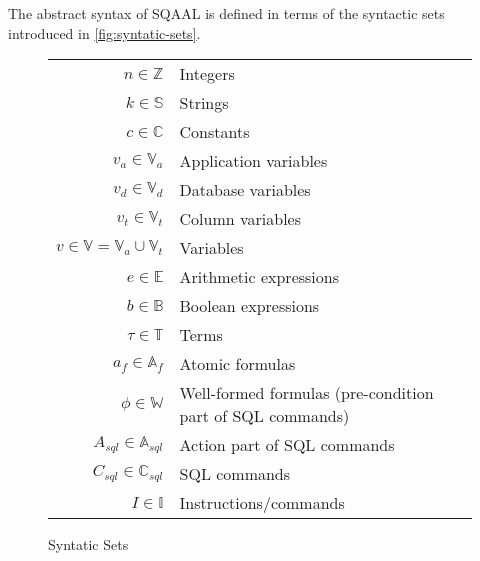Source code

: The abstract syntax of SQAAL is defined in terms of the syntactic sets introduced in \autoref{fig:syntatic-sets}.
\begin{figure}[htb!]
     \center
    \begin{tabular}{r p{ }}
    $n \in \mathbb{Z}$                          & Integers                                                   \\
    $k \in \mathbb{S}$                                  & Strings                                                    \\
    $c \in \mathbb{C}$                          & Constants                                                 \\
    $v_a \in \mathbb{V}_a$                      & Application variables                                     \\
    $v_d \in \mathbb{V}_d$                      & Database variables \\
    $v_t \in \mathbb{V}_t$                    & Column variables   \\
    $v \in \mathbb{V} = \mathbb{V}_a \cup \mathbb{V}_t$ & Variables                                                 \\
    $e \in \mathbb{E}$                          & Arithmetic expressions                                    \\
    $b \in \mathbb{B}$                          & Boolean expressions                                       \\
    $\tau \in \mathbb{T}$                       & Terms                                                     \\
    $a_f \in \mathbb{A}_f$                      & Atomic formulas                                           \\
    $\phi  \in \mathbb{W}$                      & Well-formed formulas (pre-condition part of SQL commands) \\
    $A_{sql} \in \mathbb{A}_{sql}$              & Action part of SQL commands                               \\
    $C_{sql} \in \mathbb{C}_{sql}$              & SQL commands                                              \\
    $I \in \mathbb{I}$                          & Instructions/commands                                     \\
    \end{tabular}
    \caption{Syntatic Sets}
    \label{fig:syntatic-sets}
\end{figure}

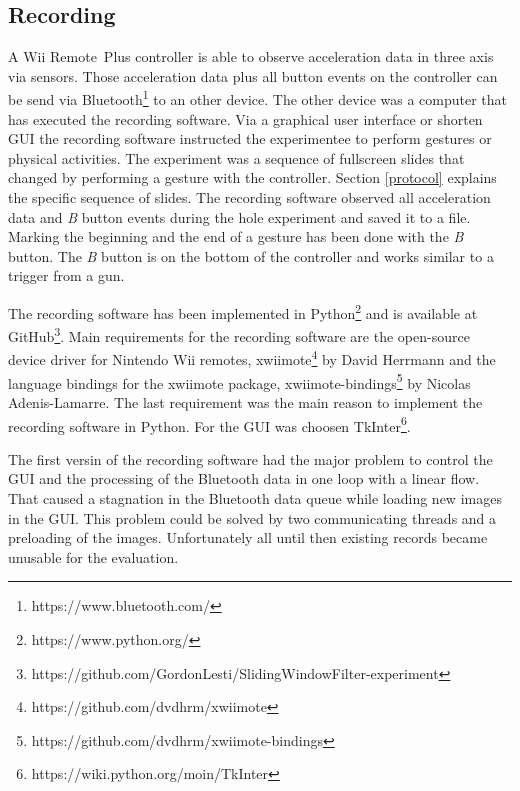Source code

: \subsection{Recording} \label{recording}
A Wii Remote\texttrademark~Plus controller is able to observe acceleration data in three axis via sensors. Those
acceleration data plus all button events on the controller can be send via
Bluetooth\footnote{https://www.bluetooth.com/} to an other device. The other device was a computer that has executed the
recording software. Via a graphical user interface or shorten GUI the recording software instructed the experimentee to
perform gestures or physical activities. The experiment was a sequence of fullscreen slides that changed by performing a
gesture with the controller. Section \ref{protocol} explains the specific sequence of slides. The recording software
observed all acceleration data and \textit{B} button events during the hole experiment and saved it to a file. Marking
the beginning and the end of a gesture has been done with the \textit{B} button. The \textit{B} button is on the bottom
of the controller and works similar to a trigger from a gun.

The recording software has been implemented in Python\footnote{https://www.python.org/} and is available at
GitHub\footnote{https://github.com/GordonLesti/SlidingWindowFilter-experiment}. Main requirements for the recording
software are the open-source device driver for Nintendo Wii remotes,
xwiimote\footnote{https://github.com/dvdhrm/xwiimote} by David Herrmann and the language bindings for the xwiimote
package, xwiimote-bindings\footnote{https://github.com/dvdhrm/xwiimote-bindings} by Nicolas Adenis-Lamarre. The last
requirement was the main reason to implement the recording software in Python. For the GUI was choosen
TkInter\footnote{https://wiki.python.org/moin/TkInter}.

The first versin of the recording software had the major problem to control the GUI and the
processing of the Bluetooth data in one loop with a linear flow. That caused a stagnation in the Bluetooth data queue
while loading new images in the GUI. This problem could be solved by two communicating threads and a preloading of the
images. Unfortunately all until then existing records became unusable for the evaluation.


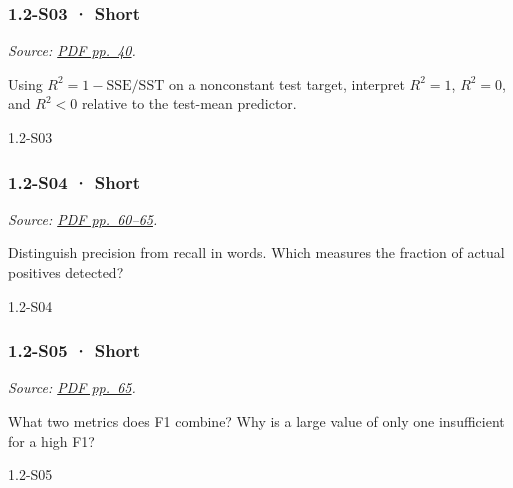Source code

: \noindent\begin{minipage}{\linewidth}

\subsubsection{1.2-S03 · Short}\label{s03-short-1}

\emph{Source:
\href{../Lecture\%20Slides/1.2.\%20Shallow\%20Learning.pdf\#page=40}{PDF
pp.~40}.}

Using \(R^2=1-\mathrm{SSE}/\mathrm{SST}\) on a nonconstant test target,
interpret \(R^2=1\), \(R^2=0\), and \(R^2<0\) relative to the test-mean
predictor.

\begin{solution}[20mm]{1.2-S03}

\end{solution}
\end{minipage}\par\medskip

\noindent\begin{minipage}{\linewidth}

\subsubsection{1.2-S04 · Short}\label{s04-short-1}

\emph{Source:
\href{../Lecture\%20Slides/1.2.\%20Shallow\%20Learning.pdf\#page=60}{PDF
pp.~60--65}.}

Distinguish precision from recall in words. Which measures the fraction
of actual positives detected?

\begin{solution}[20mm]{1.2-S04}

\end{solution}
\end{minipage}\par\medskip

\noindent\begin{minipage}{\linewidth}

\subsubsection{1.2-S05 · Short}\label{s05-short-1}

\emph{Source:
\href{../Lecture\%20Slides/1.2.\%20Shallow\%20Learning.pdf\#page=65}{PDF
pp.~65}.}

What two metrics does F1 combine? Why is a large value of only one
insufficient for a high F1?

\begin{solution}[20mm]{1.2-S05}

\end{solution}
\end{minipage}\par\medskip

• _WHAT YOU SHOULD DO_
Exactly as written above, retype the lines starting at the one holding "images. Unfortunately all" and ending at the one holding "What two metrics", both included, but not the pictures.

• _REPLY TO THE EXERCISE_
images. Unfortunately all until then existing records became unusable for the evaluation.


Source code

: \noindent\begin{minipage}{\linewidth}

\subsubsection{1.2-S03 · Short}\label{s03-short-1}

\emph{Source:
\href{../Lecture\%20Slides/1.2.\%20Shallow\%20Learning.pdf\#page=40}{PDF
pp.~40}.}

Using \(R^2=1-\mathrm{SSE}/\mathrm{SST}\) on a nonconstant test target,
interpret \(R^2=1\), \(R^2=0\), and \(R^2<0\) relative to the test-mean
predictor.

\begin{solution}[20mm]{1.2-S03}

\end{solution}
\end{minipage}\par\medskip

\noindent\begin{minipage}{\linewidth}

\subsubsection{1.2-S04 · Short}\label{s04-short-1}

\emph{Source:
\href{../Lecture\%20Slides/1.2.\%20Shallow\%20Learning.pdf\#page=60}{PDF
pp.~60--65}.}

Distinguish precision from recall in words. Which measures the fraction
of actual positives detected?

\begin{solution}[20mm]{1.2-S04}

\end{solution}
\end{minipage}\par\medskip

\noindent\begin{minipage}{\linewidth}

\subsubsection{1.2-S05 · Short}\label{s05-short-1}

\emph{Source:
\href{../Lecture\%20Slides/1.2.\%20Shallow\%20Learning.pdf\#page=65}{PDF
pp.~65}.}

What two metrics does F1 combine? Why is a large value of only one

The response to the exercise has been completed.